Durham County Council planners were due to decide a year ago whether to approve to an extension to Dalton Park shopping centre at Murton near, Seaham, creating 550 jobs.
They were also set to discuss proposals for a new Tesco, seven miles away, at Peterlee, creating a further 400 jobs.
Talks, however, repeatedly stalled.
Yesterday a county council spokeswoman said the applications had been listed again for discussion on June 7, although further delays could not be ruled out.
ING Real Estates, the owners of Dalton Park, just off the A19, want to invest £24m on Phase Two of the popular shopping centre and applied to the county council to build a five-screen cinema, hotel, pub, supermarket and restaurants on an underused part of the site, which they say would create 550 new jobs.
Supporters of the scheme say they have already benefited by the opening of Dalton Park seven years ago, since when, 500 people have been taken on.
However, slow progress has brought criticism of county council planners of “dragging their heels” over the issue.
At the same meeting planners are to decide whether to give the go-ahead to a Tesco store, 18 months after the supermarket giant announced their intention.
Durham County Council issued a statement last month saying: “The complex submissions, which must be considered side by side, were pushed back last month in the light of fresh last-minute information.
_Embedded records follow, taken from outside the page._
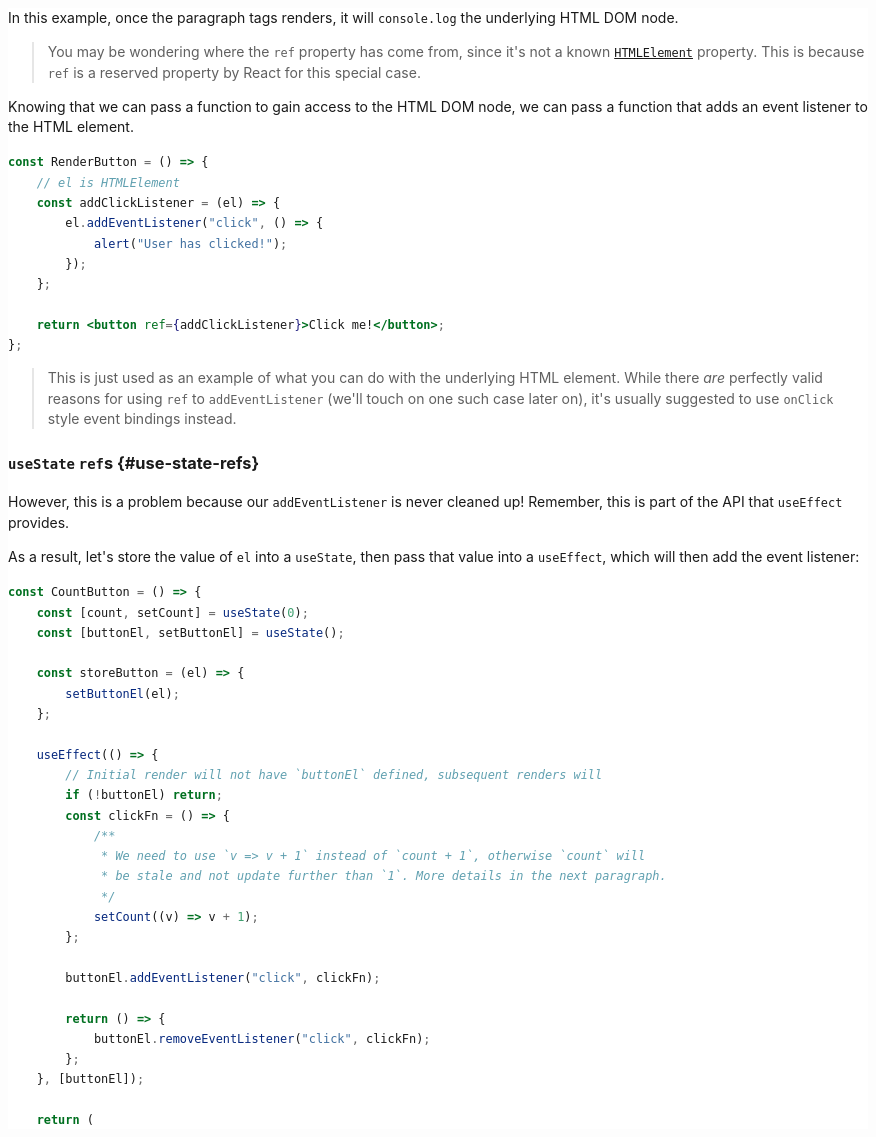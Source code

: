 
In this example, once the paragraph tags renders, it will `console.log` the underlying HTML DOM node.

> You may be wondering where the `ref` property has come from, since it's not a known [`HTMLElement`](https://developer.mozilla.org/en-US/docs/Web/API/HTMLElement) property. This is because `ref` is a reserved property by React for this special case.

Knowing that we can pass a function to gain access to the HTML DOM node, we can pass a function that adds an event listener to the HTML element.

```jsx
const RenderButton = () => {
	// el is HTMLElement
	const addClickListener = (el) => {
		el.addEventListener("click", () => {
			alert("User has clicked!");
		});
	};

	return <button ref={addClickListener}>Click me!</button>;
};
```


<iframe data-frame-title="React addEventListener - StackBlitz" src="uu-code:./ffg-fundamentals-react-add-event-listener-62?template=node&embed=1&file=src%2Fmain.jsx"></iframe>


> This is just used as an example of what you can do with the underlying HTML element. While there _are_ perfectly valid reasons for using `ref` to `addEventListener` (we'll touch on one such case later on), it's usually suggested to use `onClick` style event bindings instead.

### `useState` `ref`s {#use-state-refs}

However, this is a problem because our `addEventListener` is never cleaned up! Remember, this is part of the API that `useEffect` provides.

As a result, let's store the value of `el` into a `useState`, then pass that value into a `useEffect`, which will then add the event listener:

```jsx
const CountButton = () => {
	const [count, setCount] = useState(0);
	const [buttonEl, setButtonEl] = useState();

	const storeButton = (el) => {
		setButtonEl(el);
	};

	useEffect(() => {
		// Initial render will not have `buttonEl` defined, subsequent renders will
		if (!buttonEl) return;
		const clickFn = () => {
			/**
			 * We need to use `v => v + 1` instead of `count + 1`, otherwise `count` will
			 * be stale and not update further than `1`. More details in the next paragraph.
			 */
			setCount((v) => v + 1);
		};

		buttonEl.addEventListener("click", clickFn);

		return () => {
			buttonEl.removeEventListener("click", clickFn);
		};
	}, [buttonEl]);

	return (
```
Now further submissions mean it will be June before the planning committee can properly consider its decision.”
The council’s head of planning, Stuart Timmiss, said the delay was “frustrating but unavoidable”.
He added: “At the end of the day we want to see these applications resolved as quickly as possible, to get the right facilities and jobs into the county.
“However, we need to balance this with the need to ensure that we do not jeopardise any decision with challenges which ultimately slow down the process longer term. Having taken legal advice it is with regret that the only option open is to delay these applications. All parties concerned have been contacted to inform them of the situation and I have every hope this will now be considered by the committee in June.”
Should both proposals go ahead, almost 1,000 new jobs would be created in East Durham, an area devastated by pit closures almost 20 years ago.